If you own shares in a company that pays dividends, DPS is your “piece of the pie.” It’s one of the clearest ways to measure how a company rewards its investors directly.
Why Dividends Per Share Matters
Dividends Per Share is important because it shifts your focus from just price growth to income generation. A lot of people chase stocks hoping the price goes up. That’s fine, but DPS answers a better long-term question:
“How much is this investment paying me to own it?”
This is where things start to get interesting. Companies that consistently increase their DPS over time are often financially strong, disciplined, and shareholder-friendly.
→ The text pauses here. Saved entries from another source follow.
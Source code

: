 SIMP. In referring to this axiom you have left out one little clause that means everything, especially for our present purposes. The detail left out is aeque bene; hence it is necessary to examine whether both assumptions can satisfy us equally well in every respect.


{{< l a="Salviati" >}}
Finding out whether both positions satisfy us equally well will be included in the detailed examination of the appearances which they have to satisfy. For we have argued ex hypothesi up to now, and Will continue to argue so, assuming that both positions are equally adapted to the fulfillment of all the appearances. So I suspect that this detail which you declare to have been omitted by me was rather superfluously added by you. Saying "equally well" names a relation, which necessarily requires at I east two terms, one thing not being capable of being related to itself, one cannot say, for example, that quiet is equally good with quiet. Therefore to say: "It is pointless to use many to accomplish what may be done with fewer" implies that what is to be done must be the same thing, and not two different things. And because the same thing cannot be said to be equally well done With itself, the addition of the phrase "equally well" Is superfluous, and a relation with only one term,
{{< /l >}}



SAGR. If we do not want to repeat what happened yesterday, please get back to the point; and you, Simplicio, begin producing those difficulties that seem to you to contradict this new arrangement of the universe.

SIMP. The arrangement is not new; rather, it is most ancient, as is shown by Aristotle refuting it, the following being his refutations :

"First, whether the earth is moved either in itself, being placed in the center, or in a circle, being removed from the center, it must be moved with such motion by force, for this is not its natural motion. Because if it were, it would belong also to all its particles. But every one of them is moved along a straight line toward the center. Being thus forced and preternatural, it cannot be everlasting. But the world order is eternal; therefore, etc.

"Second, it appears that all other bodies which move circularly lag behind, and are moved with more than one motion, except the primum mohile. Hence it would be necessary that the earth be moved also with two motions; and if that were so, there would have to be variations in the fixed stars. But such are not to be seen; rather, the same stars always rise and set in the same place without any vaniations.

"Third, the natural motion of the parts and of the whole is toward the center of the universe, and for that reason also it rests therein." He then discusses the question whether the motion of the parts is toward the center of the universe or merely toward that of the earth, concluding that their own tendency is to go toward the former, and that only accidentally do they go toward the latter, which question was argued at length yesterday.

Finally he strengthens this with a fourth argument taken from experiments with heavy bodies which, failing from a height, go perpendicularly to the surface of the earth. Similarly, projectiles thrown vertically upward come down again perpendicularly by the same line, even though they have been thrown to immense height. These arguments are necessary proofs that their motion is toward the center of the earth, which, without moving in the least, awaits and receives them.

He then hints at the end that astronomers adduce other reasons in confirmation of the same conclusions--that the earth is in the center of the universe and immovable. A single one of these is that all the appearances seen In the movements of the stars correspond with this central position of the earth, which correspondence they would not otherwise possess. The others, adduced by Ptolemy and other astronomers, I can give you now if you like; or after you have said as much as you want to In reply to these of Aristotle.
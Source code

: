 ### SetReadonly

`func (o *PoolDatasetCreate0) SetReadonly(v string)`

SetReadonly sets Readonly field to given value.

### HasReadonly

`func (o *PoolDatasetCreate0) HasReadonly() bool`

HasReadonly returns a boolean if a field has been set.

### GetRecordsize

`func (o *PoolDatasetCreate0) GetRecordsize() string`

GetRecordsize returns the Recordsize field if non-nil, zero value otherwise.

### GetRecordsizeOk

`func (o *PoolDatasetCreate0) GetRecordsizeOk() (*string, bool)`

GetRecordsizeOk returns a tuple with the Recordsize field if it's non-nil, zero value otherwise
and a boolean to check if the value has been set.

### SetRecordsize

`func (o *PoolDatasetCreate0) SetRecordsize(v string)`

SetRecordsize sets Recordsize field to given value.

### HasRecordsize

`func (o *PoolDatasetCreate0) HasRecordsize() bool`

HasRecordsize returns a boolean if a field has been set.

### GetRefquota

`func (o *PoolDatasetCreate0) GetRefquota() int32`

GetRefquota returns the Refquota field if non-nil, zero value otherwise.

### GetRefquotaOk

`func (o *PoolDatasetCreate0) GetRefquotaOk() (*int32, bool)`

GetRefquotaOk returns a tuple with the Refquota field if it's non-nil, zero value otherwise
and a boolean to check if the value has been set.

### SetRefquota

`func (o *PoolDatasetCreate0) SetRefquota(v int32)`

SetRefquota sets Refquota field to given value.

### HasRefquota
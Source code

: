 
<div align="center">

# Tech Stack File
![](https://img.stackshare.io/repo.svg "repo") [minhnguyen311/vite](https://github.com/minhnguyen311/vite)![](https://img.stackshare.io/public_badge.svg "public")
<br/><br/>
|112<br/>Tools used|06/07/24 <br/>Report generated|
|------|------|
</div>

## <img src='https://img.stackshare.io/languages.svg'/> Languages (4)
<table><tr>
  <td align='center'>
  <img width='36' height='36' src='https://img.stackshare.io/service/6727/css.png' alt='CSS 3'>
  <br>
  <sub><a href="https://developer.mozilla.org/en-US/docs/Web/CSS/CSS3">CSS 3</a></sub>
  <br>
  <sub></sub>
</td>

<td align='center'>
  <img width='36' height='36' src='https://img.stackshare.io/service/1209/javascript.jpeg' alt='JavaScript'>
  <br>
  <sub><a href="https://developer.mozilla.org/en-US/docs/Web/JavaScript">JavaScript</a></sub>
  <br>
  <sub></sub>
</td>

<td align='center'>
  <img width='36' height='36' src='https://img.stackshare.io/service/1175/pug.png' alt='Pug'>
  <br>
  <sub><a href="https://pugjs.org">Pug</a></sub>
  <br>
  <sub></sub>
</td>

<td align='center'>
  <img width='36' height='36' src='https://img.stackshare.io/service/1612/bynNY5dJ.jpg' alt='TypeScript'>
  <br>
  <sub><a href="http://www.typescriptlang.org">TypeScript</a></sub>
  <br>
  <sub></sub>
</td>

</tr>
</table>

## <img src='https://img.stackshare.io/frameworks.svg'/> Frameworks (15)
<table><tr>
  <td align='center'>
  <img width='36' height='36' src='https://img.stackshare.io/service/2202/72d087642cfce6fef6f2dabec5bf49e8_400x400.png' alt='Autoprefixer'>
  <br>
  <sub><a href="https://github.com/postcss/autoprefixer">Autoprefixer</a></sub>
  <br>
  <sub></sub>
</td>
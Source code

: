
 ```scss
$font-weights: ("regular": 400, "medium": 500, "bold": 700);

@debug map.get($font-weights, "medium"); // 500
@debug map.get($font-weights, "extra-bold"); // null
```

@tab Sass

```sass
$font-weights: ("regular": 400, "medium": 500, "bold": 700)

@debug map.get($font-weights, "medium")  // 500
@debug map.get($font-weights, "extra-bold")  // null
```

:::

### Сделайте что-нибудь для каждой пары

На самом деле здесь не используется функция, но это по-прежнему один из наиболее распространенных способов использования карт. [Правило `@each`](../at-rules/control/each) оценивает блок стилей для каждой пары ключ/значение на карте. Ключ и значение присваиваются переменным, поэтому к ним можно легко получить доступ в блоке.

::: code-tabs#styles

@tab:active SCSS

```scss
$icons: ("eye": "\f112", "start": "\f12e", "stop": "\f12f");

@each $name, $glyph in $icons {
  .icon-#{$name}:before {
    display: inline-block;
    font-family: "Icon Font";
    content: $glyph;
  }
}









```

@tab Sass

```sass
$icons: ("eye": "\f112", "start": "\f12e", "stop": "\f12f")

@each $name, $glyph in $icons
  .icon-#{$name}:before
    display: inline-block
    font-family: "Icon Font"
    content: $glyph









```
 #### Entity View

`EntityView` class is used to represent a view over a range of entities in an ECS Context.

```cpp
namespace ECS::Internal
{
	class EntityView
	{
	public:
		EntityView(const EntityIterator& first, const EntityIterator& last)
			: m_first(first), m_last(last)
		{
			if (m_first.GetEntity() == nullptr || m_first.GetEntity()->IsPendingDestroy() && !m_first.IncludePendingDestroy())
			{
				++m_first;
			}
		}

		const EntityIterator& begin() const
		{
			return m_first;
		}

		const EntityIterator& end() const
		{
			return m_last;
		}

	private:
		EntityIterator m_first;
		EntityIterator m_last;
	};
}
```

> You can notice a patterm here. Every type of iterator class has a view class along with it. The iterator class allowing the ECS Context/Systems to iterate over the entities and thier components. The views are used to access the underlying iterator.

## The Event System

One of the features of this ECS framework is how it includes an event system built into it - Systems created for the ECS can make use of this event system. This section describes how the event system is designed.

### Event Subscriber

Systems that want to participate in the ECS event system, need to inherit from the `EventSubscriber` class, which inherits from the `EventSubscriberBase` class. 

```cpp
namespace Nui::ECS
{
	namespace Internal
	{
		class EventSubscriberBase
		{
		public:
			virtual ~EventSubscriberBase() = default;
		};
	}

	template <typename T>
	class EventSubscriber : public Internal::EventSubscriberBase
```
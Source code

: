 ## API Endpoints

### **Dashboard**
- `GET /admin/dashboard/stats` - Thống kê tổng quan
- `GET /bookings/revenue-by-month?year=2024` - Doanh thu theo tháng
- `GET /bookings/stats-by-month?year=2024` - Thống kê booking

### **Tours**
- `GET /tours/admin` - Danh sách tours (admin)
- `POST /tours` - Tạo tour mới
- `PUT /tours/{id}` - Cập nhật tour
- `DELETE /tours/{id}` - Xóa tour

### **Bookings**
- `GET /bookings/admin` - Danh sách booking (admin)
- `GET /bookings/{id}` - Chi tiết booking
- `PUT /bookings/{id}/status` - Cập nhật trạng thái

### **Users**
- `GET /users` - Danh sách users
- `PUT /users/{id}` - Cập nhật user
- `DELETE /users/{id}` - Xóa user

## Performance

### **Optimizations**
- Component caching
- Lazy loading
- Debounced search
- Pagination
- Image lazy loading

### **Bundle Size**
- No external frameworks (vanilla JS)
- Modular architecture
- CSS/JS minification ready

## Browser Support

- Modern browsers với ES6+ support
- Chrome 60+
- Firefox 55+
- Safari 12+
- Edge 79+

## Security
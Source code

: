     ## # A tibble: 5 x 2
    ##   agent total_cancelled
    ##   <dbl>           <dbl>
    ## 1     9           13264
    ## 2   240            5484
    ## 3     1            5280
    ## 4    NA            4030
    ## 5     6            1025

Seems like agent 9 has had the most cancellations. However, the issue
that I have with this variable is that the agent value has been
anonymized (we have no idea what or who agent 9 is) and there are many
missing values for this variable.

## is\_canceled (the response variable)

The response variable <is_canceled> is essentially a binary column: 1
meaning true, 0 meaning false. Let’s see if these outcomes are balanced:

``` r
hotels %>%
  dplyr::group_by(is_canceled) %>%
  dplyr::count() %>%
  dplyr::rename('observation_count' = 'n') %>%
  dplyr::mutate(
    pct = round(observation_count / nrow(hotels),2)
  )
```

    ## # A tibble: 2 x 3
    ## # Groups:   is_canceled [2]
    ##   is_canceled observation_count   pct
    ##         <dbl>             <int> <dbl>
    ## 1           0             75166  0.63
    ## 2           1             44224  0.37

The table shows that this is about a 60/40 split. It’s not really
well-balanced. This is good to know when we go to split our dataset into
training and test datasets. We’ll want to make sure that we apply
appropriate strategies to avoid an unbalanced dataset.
They’re not just promising future growth, they’re putting cash in your pocket right now.
Think of DPS as part of a bigger wealth-building strategy. Instead of constantly buying and selling, you begin to build a portfolio that produces income whether you’re working or not.
Simple Example of DPS
Let’s say you own 100 shares of a company, and that company pays an annual dividend of $2.00 per share.
Dividends Per Share (DPS) = $2.00
Your total annual dividend income = 100 shares × $2.00 = $200
That’s $200 paid to you just for holding the stock. No selling required.
Now imagine scaling that up over time. More shares. Higher DPS. Reinvested dividends. That’s how this starts to compound into something meaningful.
How DPS is Used in Real Life
You might hear someone say: “I’m starting to focus on companies with strong and growing dividends per share so I can build consistent income.”
Or: “This stock’s price hasn’t moved much, but the DPS keeps increasing every year, which makes it worth holding.”
That’s a shift from speculation to strategy.
Pro Tip on Dividends Per Share
Don’t just look at a company’s current DPS. Look at its history. Has it been steady? Growing? Cutting dividends during tough times?
A high DPS might look attractive at first glance, but if it’s not sustainable, it can disappear quickly. On the other hand, a modest but steadily increasing DPS can become a powerful income stream over time.
Also, consider reinvesting your dividends (often called DRIP—Dividend Reinvestment Plan). Instead of taking the cash, you use it to buy more shares, which then produce even more dividends. That’s how you quietly build momentum.
Bottom Line
Dividends Per Share is one of the simplest and most powerful concepts in investing. It represents real money paid to real investors.
If you want to think like a wealth builder instead of a trader, start asking a different question: “How much is my portfolio paying me each year?”
Because at the end of the day, income-producing assets don’t just grow your net worth… they fund your life.